$2.65-million bequest boosts Long Point Basin Land Trust’s conservation plans

265 million bequest boosts Long Point Basin Land Trusts conservation plans

Thanks to a $2.65-million bequest, the Long Point Basin Land Trust is launching a major conservation campaign to increase and enhance protected lands in its catchment area.

The seven-year effort is aligned with the Canadian government’s goal of conserving 30 per cent of Canada’s land and water by 2030 to reverse the decline of biodiversity and to adapt to climate change.

The bequest was made by the late Fred Jonckheere of Langton.

A local businessman and self-taught naturalist, Jonckheere was an editor of an illustrated tree identification book entitled Rare, Threatened, and Endangered Trees of Haldimand-Norfolk. It was published as a pocket field guide so that tree markers and loggers could identify those Carolinian tree species that should be unharmed because their rarity was of greater value living than in their board feet, said Peter Carson, president and founder of the Long Point Basin Land Trust.

Jonckheere worked tirelessly in other ways as a defender of trees and forests with colleagues in the Norfolk Field Naturalists, said Carson.

“We have added seven nature reserves over the past seven years and intend to match or exceed that achievement by 2030 to protect the rich biodiversity and habitats of the Long Point Basin area,” said Carson. “The Jonckheere family’s generosity has given us a solid financial basis for setting such an ambitious goal.”
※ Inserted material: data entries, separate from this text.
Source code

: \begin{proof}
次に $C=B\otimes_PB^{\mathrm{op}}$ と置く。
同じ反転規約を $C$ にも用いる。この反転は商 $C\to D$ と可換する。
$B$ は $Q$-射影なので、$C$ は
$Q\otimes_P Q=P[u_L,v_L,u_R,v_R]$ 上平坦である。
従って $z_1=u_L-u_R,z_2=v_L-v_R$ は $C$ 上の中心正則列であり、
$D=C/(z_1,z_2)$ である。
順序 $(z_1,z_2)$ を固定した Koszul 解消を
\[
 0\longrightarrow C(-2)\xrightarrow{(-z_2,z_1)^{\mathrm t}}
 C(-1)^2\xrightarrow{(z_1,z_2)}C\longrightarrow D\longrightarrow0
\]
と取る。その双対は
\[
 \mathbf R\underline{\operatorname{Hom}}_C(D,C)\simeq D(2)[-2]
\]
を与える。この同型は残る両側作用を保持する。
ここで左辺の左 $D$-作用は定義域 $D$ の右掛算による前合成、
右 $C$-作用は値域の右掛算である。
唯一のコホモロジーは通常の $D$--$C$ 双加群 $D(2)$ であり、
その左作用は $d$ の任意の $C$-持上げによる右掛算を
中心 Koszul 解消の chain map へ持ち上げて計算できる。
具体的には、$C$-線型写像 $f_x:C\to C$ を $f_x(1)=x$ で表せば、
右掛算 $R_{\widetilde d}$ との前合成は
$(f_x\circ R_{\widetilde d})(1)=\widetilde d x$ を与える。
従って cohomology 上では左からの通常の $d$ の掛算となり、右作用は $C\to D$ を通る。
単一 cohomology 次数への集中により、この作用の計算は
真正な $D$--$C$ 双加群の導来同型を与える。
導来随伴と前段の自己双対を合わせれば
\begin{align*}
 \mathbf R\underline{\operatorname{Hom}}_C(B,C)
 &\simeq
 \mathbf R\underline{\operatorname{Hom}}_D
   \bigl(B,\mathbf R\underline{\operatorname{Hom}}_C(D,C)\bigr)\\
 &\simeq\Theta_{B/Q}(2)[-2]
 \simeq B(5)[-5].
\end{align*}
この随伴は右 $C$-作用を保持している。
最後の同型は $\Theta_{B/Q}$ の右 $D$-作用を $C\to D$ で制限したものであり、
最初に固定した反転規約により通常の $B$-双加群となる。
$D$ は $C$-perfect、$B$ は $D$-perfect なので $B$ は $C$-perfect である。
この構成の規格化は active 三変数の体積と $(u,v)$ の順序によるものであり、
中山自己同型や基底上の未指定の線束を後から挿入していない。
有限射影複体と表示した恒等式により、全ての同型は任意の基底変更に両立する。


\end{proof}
The Jonckheere family’s legacy gift will be leveraged by the Long Point Basin Land Trust to secure more natural areas and better protect and steward existing reserves in perpetuity.

Funds from this bequest contributed toward the purchase of the Stackhouse Forest Sanctuary in 2022 and the land trust board has allocated $1.5 million from the bequest for future land acquisitions.

Additional funds are being held in reserve for operational financing and for special opportunities to address other priorities identified in the land trust’s 2021-25 strategic plan.

For more information about the land trust’s recent activities and finances, find the 2022 annual report at longpointlandtrust.ca/about-us/financial-statements/.

The Long Point Basin area is located in the Carolinian region, an area with some of the highest biodiversity in plants and animals in Canada. This is accomplished through land ownership, land management and nature stewardship on properties owned by the land trust, partner organizations and private land stewards.

They work together to restore functioning habitats and ecosystems with the reserves through ongoing stewardship programs and outreach and volunteer activities.